2020 Fiscal Year Research-status Report

Development of Interactive Advisory System for Security Export Control

Research Project

Project/Area Number	20K12556
Research Institution	Hokkaido University
Principal Investigator	大林明彦北海道大学, 産学・地域協働推進機構, 教授 (80798124)
Co-Investigator(Kenkyū-buntansha)	RZEPKA Rafal 北海道大学, 情報科学研究院, 助教 (80396316)
Project Period (FY)	2020-04-01 – 2023-03-31
Keywords	人工知能 / 安全保障輸出管理 / オントロジー / 該非判定 / エキスパートシステム / 対話システム / テキスト分類 / 質疑応答
Outline of Annual Research Achievements	During the first year of our project we have managed to build a prototype of our conversational expert system for supporting non-expert in deciding if their research or goods for export are require governmental permission. We have purchased a GPU machine to allow experiments with deep learning and outsourced some programming tasks using grant money.
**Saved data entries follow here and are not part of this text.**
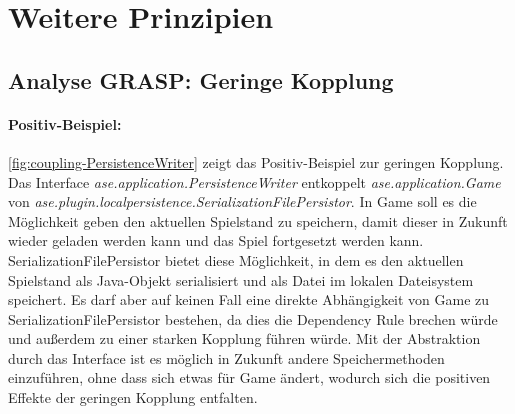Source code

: \chapter{Weitere Prinzipien} 

\section{Analyse GRASP: Geringe Kopplung} \label{sec:low-coupling}

\subsubsection{Positiv-Beispiel:}

\autoref{fig:coupling-PersistenceWriter} zeigt das Positiv-Beispiel zur geringen Kopplung. \\
Das Interface \textit{ase.application.PersistenceWriter} entkoppelt \textit{ase.application.Game} von 
\textit{ase.plugin.localpersistence.SerializationFilePersistor}. In Game soll es die Möglichkeit geben den aktuellen 
Spielstand zu speichern, damit dieser in Zukunft wieder geladen werden kann und das Spiel fortgesetzt werden kann. 
SerializationFilePersistor bietet diese Möglichkeit, in dem es den aktuellen Spielstand als Java-Objekt serialisiert 
und als Datei im lokalen Dateisystem speichert. Es darf aber auf keinen Fall eine direkte Abhängigkeit von 
Game zu SerializationFilePersistor bestehen, da dies die Dependency Rule brechen würde und außerdem zu einer starken 
Kopplung führen würde. Mit der Abstraktion durch das Interface ist es möglich in Zukunft andere Speichermethoden einzuführen,
ohne dass sich etwas für Game ändert, wodurch sich die positiven Effekte der geringen Kopplung entfalten. 

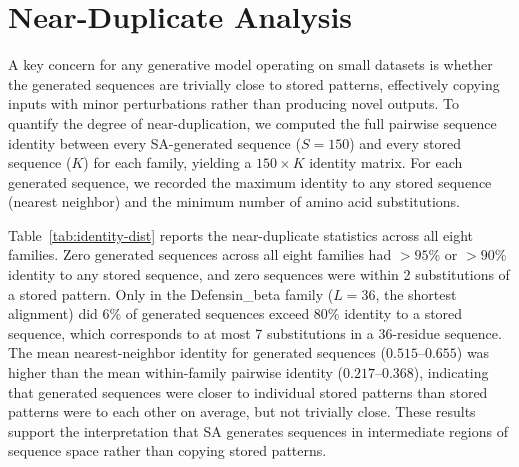 \section{Near-Duplicate Analysis}\label{si:identity-distribution}

A key concern for any generative model operating on small datasets is whether the generated sequences are trivially close to stored patterns, effectively copying inputs with minor perturbations rather than producing novel outputs. To quantify the degree of near-duplication, we computed the full pairwise sequence identity between every SA-generated sequence ($S{=}150$) and every stored sequence ($K$) for each family, yielding a $150 \times K$ identity matrix. For each generated sequence, we recorded the maximum identity to any stored sequence (nearest neighbor) and the minimum number of amino acid substitutions.

Table~\ref{tab:identity-dist} reports the near-duplicate statistics across all eight families. Zero generated sequences across all eight families had $>95\%$ or $>90\%$ identity to any stored sequence, and zero sequences were within 2 substitutions of a stored pattern. Only in the Defensin\_beta family ($L{=}36$, the shortest alignment) did $6\%$ of generated sequences exceed $80\%$ identity to a stored sequence, which corresponds to at most 7 substitutions in a 36-residue sequence. The mean nearest-neighbor identity for generated sequences ($0.515$--$0.655$) was higher than the mean within-family pairwise identity ($0.217$--$0.368$), indicating that generated sequences were closer to individual stored patterns than stored patterns were to each other on average, but not trivially close. These results support the interpretation that SA generates sequences in intermediate regions of sequence space rather than copying stored patterns.


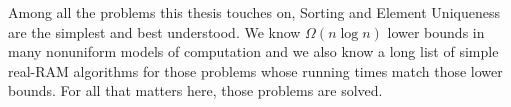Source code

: Among all the problems this thesis touches on, Sorting and Element Uniqueness
are the simplest and best understood. We know \(\Omega(n \log n)\) lower bounds in many
nonuniform models of computation and we also know a long list of simple
real-RAM algorithms for those problems whose running times match those lower
bounds. For all that matters here, those problems are solved.




%







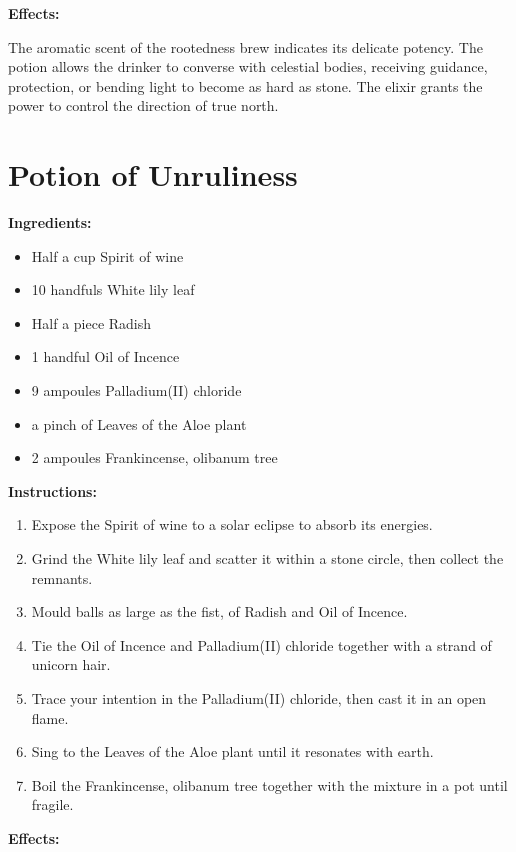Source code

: \documentclass{article}
\begin{document}
\textbf{Effects:}

The aromatic scent of the rootedness brew indicates its delicate potency. The potion allows the drinker to converse with celestial bodies, receiving guidance, protection, or bending light to become as hard as stone. The elixir grants the power to control the direction of true north.

\newpage
\section*{Potion of Unruliness}

\textbf{Ingredients:}

\begin{itemize}
  \item Half a cup Spirit of wine
  \item 10 handfuls White lily leaf
  \item Half a piece Radish
  \item 1 handful Oil of Incence
  \item 9 ampoules Palladium(II) chloride
  \item a pinch of Leaves of the Aloe plant
  \item 2 ampoules Frankincense, olibanum tree
\end{itemize}

\textbf{Instructions:}

\begin{enumerate}
  \item Expose the Spirit of wine to a solar eclipse to absorb its energies.
  \item Grind the White lily leaf and scatter it within a stone circle, then collect the remnants.
  \item Mould balls as large as the fist, of Radish and Oil of Incence.
  \item Tie the Oil of Incence and Palladium(II) chloride together with a strand of unicorn hair.
  \item Trace your intention in the Palladium(II) chloride, then cast it in an open flame.
  \item Sing to the Leaves of the Aloe plant until it resonates with earth.
  \item Boil the Frankincense, olibanum tree together with the mixture in a pot until fragile.
\end{enumerate}

\textbf{Effects:}
\end{document}
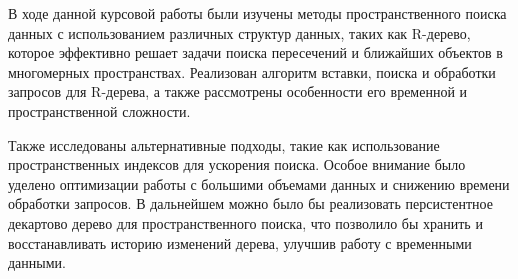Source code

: \documentclass[12pt]{article}
\begin{document}
В ходе данной курсовой работы были изучены методы пространственного поиска данных с использованием различных структур данных, таких как R-дерево, которое эффективно решает задачи поиска пересечений и ближайших объектов в многомерных пространствах. Реализован алгоритм вставки, поиска и обработки запросов для R-дерева, а также рассмотрены особенности его временной и пространственной сложности. 

Также исследованы альтернативные подходы, такие как использование пространственных индексов для ускорения поиска. Особое внимание было уделено оптимизации работы с большими объемами данных и снижению времени обработки запросов. В дальнейшем можно было бы реализовать персистентное декартово дерево для пространственного поиска, что позволило бы хранить и восстанавливать историю изменений дерева, улучшив работу с временными данными. 
\end{document}
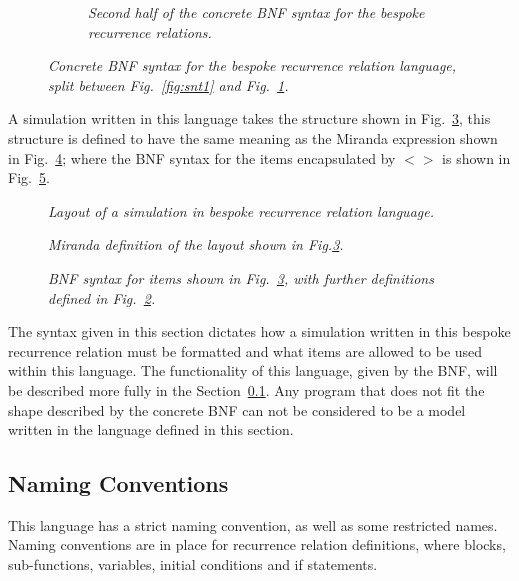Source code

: \documentclass{article}
\begin{document}
\begin{figure}[H]\ContinuedFloat
	\centering
	\begin{subfigure}[b]{1\textwidth}
	
	\caption{\it Second half of the concrete BNF syntax for the bespoke recurrence relations.}
        \label{fig:snt2}
	\end{subfigure}
	\caption{\it Concrete BNF syntax for the bespoke recurrence relation language, split between Fig.~\ref{fig:snt1} and Fig.~\ref{fig:snt2}.}
	\label{fig:bnflex}
\end{figure} 




A simulation written in this language takes the structure shown in Fig.~\ref{fig:befroemira}, this structure is defined to have the same meaning as the Miranda expression shown in Fig.~\ref{fig:miramean}; where the BNF syntax for the items encapsulated by $<>$ is shown in Fig.~\ref{fig:structuredefs}.

\begin{figure}[H]
	\centering
	
	\caption{\it Layout of a simulation in bespoke recurrence relation language.}
	\label{fig:befroemira}
\end{figure} 

\begin{figure}[H]
	\centering
	
	\caption{\it Miranda definition of the layout shown in Fig.\ref{fig:befroemira}.}
	\label{fig:miramean}
\end{figure} 

\begin{figure}[H]
	\centering
	
	\caption{\it BNF syntax for items shown in Fig.~\ref{fig:befroemira}, with further definitions defined in Fig.~\ref{fig:bnflex}.}
	\label{fig:structuredefs}
\end{figure} 

The syntax given in this section dictates how a simulation written in this bespoke recurrence relation must be formatted and what items are allowed to be used within this language. The functionality of this language, given by the BNF, will be described more fully in the Section~\ref{nameconv}. Any program that does not fit the shape described by the concrete BNF can not be considered to be a model written in the language defined in this section.  



\subsection{Naming Conventions} \label{nameconv}
This language has a strict naming convention, as well as some restricted names. Naming conventions are in place for recurrence relation definitions, where blocks, sub-functions, variables, initial conditions and  if statements. 
\end{document}
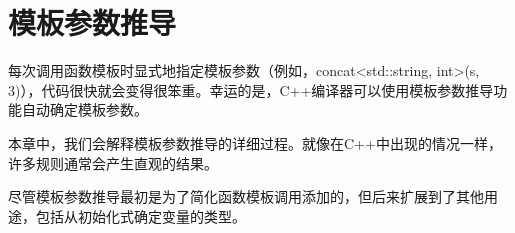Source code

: \chapter{模板参数推导}
每次调用函数模板时显式地指定模板参数（例如，concat<std::string, int>(s, 3)），代码很快就会变得很笨重。幸运的是，C++编译器可以使用模板参数推导功能自动确定模板参数。

本章中，我们会解释模板参数推导的详细过程。就像在C++中出现的情况一样，许多规则通常会产生直观的结果。

尽管模板参数推导最初是为了简化函数模板调用添加的，但后来扩展到了其他用途，包括从初始化式确定变量的类型。












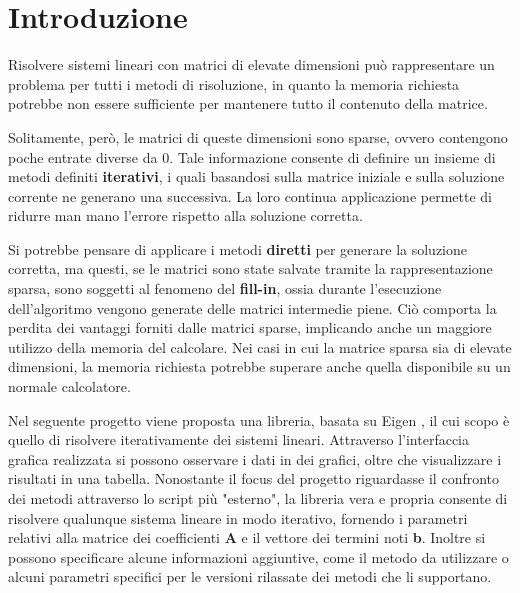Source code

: \section{Introduzione}

Risolvere sistemi lineari con matrici di elevate dimensioni può rappresentare un problema per tutti i metodi di risoluzione, in quanto la memoria richiesta potrebbe non essere sufficiente per mantenere tutto il contenuto della matrice.

Solitamente, però, le matrici di queste dimensioni sono sparse, ovvero contengono poche entrate diverse da 0. Tale informazione consente di definire un insieme di metodi definiti \textbf{iterativi}, i quali basandosi sulla matrice iniziale e sulla soluzione corrente ne generano una successiva. La loro continua applicazione permette di ridurre man mano l'errore rispetto alla soluzione corretta.

Si potrebbe pensare di applicare i metodi \textbf{diretti} per generare la soluzione corretta, ma questi, se le matrici sono state salvate tramite la rappresentazione sparsa, sono soggetti al fenomeno del \textbf{fill-in}, ossia durante l'esecuzione dell'algoritmo vengono generate delle matrici intermedie piene. Ciò comporta la perdita dei vantaggi forniti dalle matrici sparse, implicando anche un maggiore utilizzo della memoria del calcolare. Nei casi in cui la matrice sparsa sia di elevate dimensioni, la memoria richiesta potrebbe superare anche quella disponibile su un normale calcolatore.
 
Nel seguente progetto viene proposta una libreria, basata su Eigen \cite{Eigen} , il cui scopo è quello di risolvere iterativamente dei sistemi lineari. Attraverso l'interfaccia grafica realizzata si possono osservare i dati in dei grafici, oltre che visualizzare i risultati in una tabella. Nonostante il focus del progetto riguardasse il confronto dei metodi attraverso lo script più "esterno", la libreria vera e propria consente di risolvere qualunque sistema lineare in modo iterativo, fornendo i parametri relativi alla matrice dei coefficienti \textbf{A} e il vettore dei termini noti \textbf{b}. Inoltre si possono specificare alcune informazioni aggiuntive, come il metodo da utilizzare o alcuni parametri specifici per le versioni rilassate dei metodi che li supportano.
 
 
 
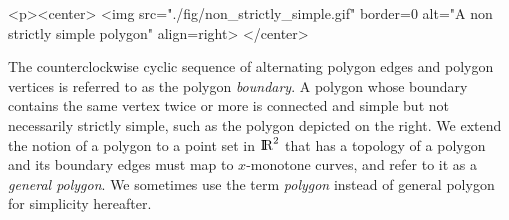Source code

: \lcTex{%
  \setlength{\widthRight}{1.4cm}
  \setlength{\widthLeft}{\widthLineReal}
  \addtolength{\widthLeft}{-\widthRight}
  \begin{minipage}{\widthLeft}
}
\label{fig:non_strictly_simple_polygon}
\begin{ccHtmlOnly}
  <p><center>
    <img src="./fig/non_strictly_simple.gif" border=0 alt="A non strictly simple polygon" align=right>
  </center>
\end{ccHtmlOnly}
The counterclockwise cyclic sequence of alternating polygon edges and
polygon vertices is referred to as the polygon {\em boundary}.
A polygon whose boundary contains the same vertex twice or more is connected
and simple but not necessarily strictly simple, such as the polygon depicted
on the right.  We extend the notion of a polygon to a point set in ${\rm I\!\hspace{-0.025em} R}^2$
that has  a topology of a polygon and its boundary edges must map to
$x$-monotone curves, and refer to it as a {\em general polygon}. We
sometimes use the term {\em polygon} instead of general polygon for
simplicity hereafter.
We have prepared and evaluated a dataset containing questions and answers in order to allow experiments with machine learning. We have also started building seed ontology for the planned large knowledge graph which will contain both controlled Goods/Technologies Matrix Table and external knowledge as Wikipedia or ConceptNet for future potential danger degree calculation. Because both QA and legal regulation texts are comparatively small, machine learning experiments on classifying user input and matrix table categories are still not satisfactory.
Current Status of Research Progress	Current Status of Research Progress 2: Research has progressed on the whole more than it was originally planned. Reason This project combines two approaches - classic artificial intelligence (natural language processing) approach of expert systems which require exact and trustful output, and modern machine learning approach allowing to guess what is the intent of a user who asks the system about controlled goods. As the first step of the first approach we have used Protege ontology editing tool to prepare a seed of a knowledge graph which is supposed to be extended semi-automatically. As the first of the machine learning approach we have implemented a basic research paper analysis tool which accepts a pdf file from the user inside the dialog system. We tested standard text classification methods to allow our system to recognize one of 15 basic topics of the Controlled Goods and Technology Matrix Table. The results are not satisfactory enough for a research paper as most scientific works we have experimented with can only be loosely connected to prohibited items. Also parsing algorithms for pdf files are far from perfect and we need to improve them further. Because our conversational dialog system is meant for accepting any utterance, we have implemented Sentence-BERT, state of the art model to find Matrix Table passages related to the input sentence. This is useful when a user uses synonyms of terms which are not in the Table. However, this approach is not perfect and cannot assure the sufficient relevance, therefore we are currently experimenting with additional knowledge from the ontology containing article numbers and Wikipedia synonyms or CAS numbers for chemical substances.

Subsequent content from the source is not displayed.